The Two Little Outcasts

: Eskimo Folktales

There were two little boys and they had no father and no mother,

and they went out every day hunting ptarmigan, and they had never

any weapons save a bow. And when they had been out hunting ptarmigan,

the men of that place were always very eager to take their catch.

One day they went out hunting ptarmigan as usual, but there were

none. On their way, they came to some wild and difficult cliffs. And

they lo
ked down from that place into a ravine, and saw at the bottom

a thing that looked like a stone. They went down towards it, and

when they came nearer, it was a little house. And they went nearer

still and came right to it. They climbed up on to the roof, and when

they looked down through the air hole in the roof, they saw a little

boy on the floor with a cutting-board for a kayak and a stick for a

paddle. They called down to him, and he looked up, but then they hid

themselves. When they looked down again, he was there as before,

playing at being a man in a kayak. A second time they called to

him, and then he ran to hide. And they went in then, and found him,

sobbing a little, and pressing himself close in against the wall.

And they asked him:

"Do you live here all alone?"

And he answered: "No, my mother went out early this morning, and she

is out now, as usual."

They said:

"We have come to be here with you because you are all alone."

And when they said this, he ventured to come out a little from

the wall.

In the afternoon, the boy went out again and again and when he did

so, they looked round the inside of the house, which was covered with

fox skins, blue and white.

At last the boy came in, and said:

"Now I can see her, away to the south."

They looked out and saw her, and she seemed mightily big, having

something on her back. And she came quickly nearer.

Then they heard a great noise, and that was the woman throwing down

her burden. She came in hot and tired, and sat down, and said:

"Thanks, kind little boys. I had to leave him alone in the house,

as usual, and now you have stayed with him while I was fearing for

him on my way."

Then she turned to her son, and said:

"Have they not eaten yet?"

"No," said the boy. And when he had said that, she went out, and came

in with dried flesh of fox and reindeer, and a big piece of suet. And

very glad they were to eat that food. At first they did not eat any

of the dried fox meat, but when they tasted it, they found it was

wonderfully good to eat.

Now when they had eaten their fill, they sat there feeling glad. And

then the little boy whispered something in his mother's ear.

"He has a great desire for one of your sets of arrows, if you would

not refuse to give it." And they gave him that.

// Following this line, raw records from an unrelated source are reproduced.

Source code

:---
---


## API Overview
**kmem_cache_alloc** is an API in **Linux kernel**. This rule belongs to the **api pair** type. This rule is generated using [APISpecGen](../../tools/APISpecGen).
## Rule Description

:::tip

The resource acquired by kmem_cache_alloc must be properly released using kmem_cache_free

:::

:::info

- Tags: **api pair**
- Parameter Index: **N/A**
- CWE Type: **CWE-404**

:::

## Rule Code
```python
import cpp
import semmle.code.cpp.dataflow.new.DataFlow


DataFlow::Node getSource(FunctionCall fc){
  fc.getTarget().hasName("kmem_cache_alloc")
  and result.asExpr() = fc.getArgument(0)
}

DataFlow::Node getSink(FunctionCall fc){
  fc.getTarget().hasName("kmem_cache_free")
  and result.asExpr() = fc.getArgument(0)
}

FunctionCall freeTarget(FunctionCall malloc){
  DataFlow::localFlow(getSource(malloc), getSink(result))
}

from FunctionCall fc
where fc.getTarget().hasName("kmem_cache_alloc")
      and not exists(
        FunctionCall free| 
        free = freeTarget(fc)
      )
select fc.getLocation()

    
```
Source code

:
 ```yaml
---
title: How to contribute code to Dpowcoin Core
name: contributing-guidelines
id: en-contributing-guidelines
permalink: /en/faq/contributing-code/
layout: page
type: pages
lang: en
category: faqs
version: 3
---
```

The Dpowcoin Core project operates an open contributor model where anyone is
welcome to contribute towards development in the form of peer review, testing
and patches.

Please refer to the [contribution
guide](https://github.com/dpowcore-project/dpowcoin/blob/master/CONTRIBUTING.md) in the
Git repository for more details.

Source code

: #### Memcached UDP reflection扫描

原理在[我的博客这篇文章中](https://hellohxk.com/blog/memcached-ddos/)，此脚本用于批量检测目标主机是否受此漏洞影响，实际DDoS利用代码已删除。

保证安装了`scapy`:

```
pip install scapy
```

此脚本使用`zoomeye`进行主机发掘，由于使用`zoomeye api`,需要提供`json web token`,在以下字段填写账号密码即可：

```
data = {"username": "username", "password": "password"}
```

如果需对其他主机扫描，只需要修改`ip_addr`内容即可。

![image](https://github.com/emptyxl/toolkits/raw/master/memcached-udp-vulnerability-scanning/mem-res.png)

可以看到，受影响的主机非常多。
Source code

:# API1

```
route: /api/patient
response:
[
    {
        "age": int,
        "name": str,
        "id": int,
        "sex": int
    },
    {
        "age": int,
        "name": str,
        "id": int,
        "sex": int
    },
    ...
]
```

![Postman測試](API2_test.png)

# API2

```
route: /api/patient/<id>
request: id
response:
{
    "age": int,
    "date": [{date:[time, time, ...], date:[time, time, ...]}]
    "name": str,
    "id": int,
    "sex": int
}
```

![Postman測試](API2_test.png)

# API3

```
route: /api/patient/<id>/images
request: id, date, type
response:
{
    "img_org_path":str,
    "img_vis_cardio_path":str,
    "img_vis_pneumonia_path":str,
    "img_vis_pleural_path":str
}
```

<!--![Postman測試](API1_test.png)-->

In the evening, when they thought it was time to rest, a bed was made

for them under the window, and when this was done the woman said:

"Now sleep, and do not fear any evil thing."

They slept and slept, and when they awoke, the woman had been awake

a long time already.

And when they were setting off to go home again, she paid them for

their arrows with as much meat as they could carry; and when they

went off, she said:

"Be sure you do not let any others come selling arrows."

But in the meantime, the people of the village had begun to fear for

those two boys, because they did not come home. When at last they

appeared in the evening, many went out to meet them. And it was a

great load they had to carry.

"Where have you been?" they asked.

"We have been in a house with one who was not a real man."

They tasted the food they had brought. And it was wonderfully good

to eat.

"That we were given in payment for one set of arrows," they said.

"We must certainly go out and sell arrows, too," said the others.

But the two told them: "No, you must not do that. For when we went

away, she said: 'Do not let any others come selling arrows.'"

But although this had been said to them, all fell to at once making

arrows. And the next day they set out with the arrows on their

backs. The two little boys did not desire to go, but went in despite

of that, because the others ordered them.

Now when they came to the ravine, it looked as if that house were

no longer there. And when they came down, not a stone of it was to

be seen. They could not see so much as the two sheds or anything of

them. And no one could now tell where that woman had gone.

And that was the last time they went out hunting ptarmigan.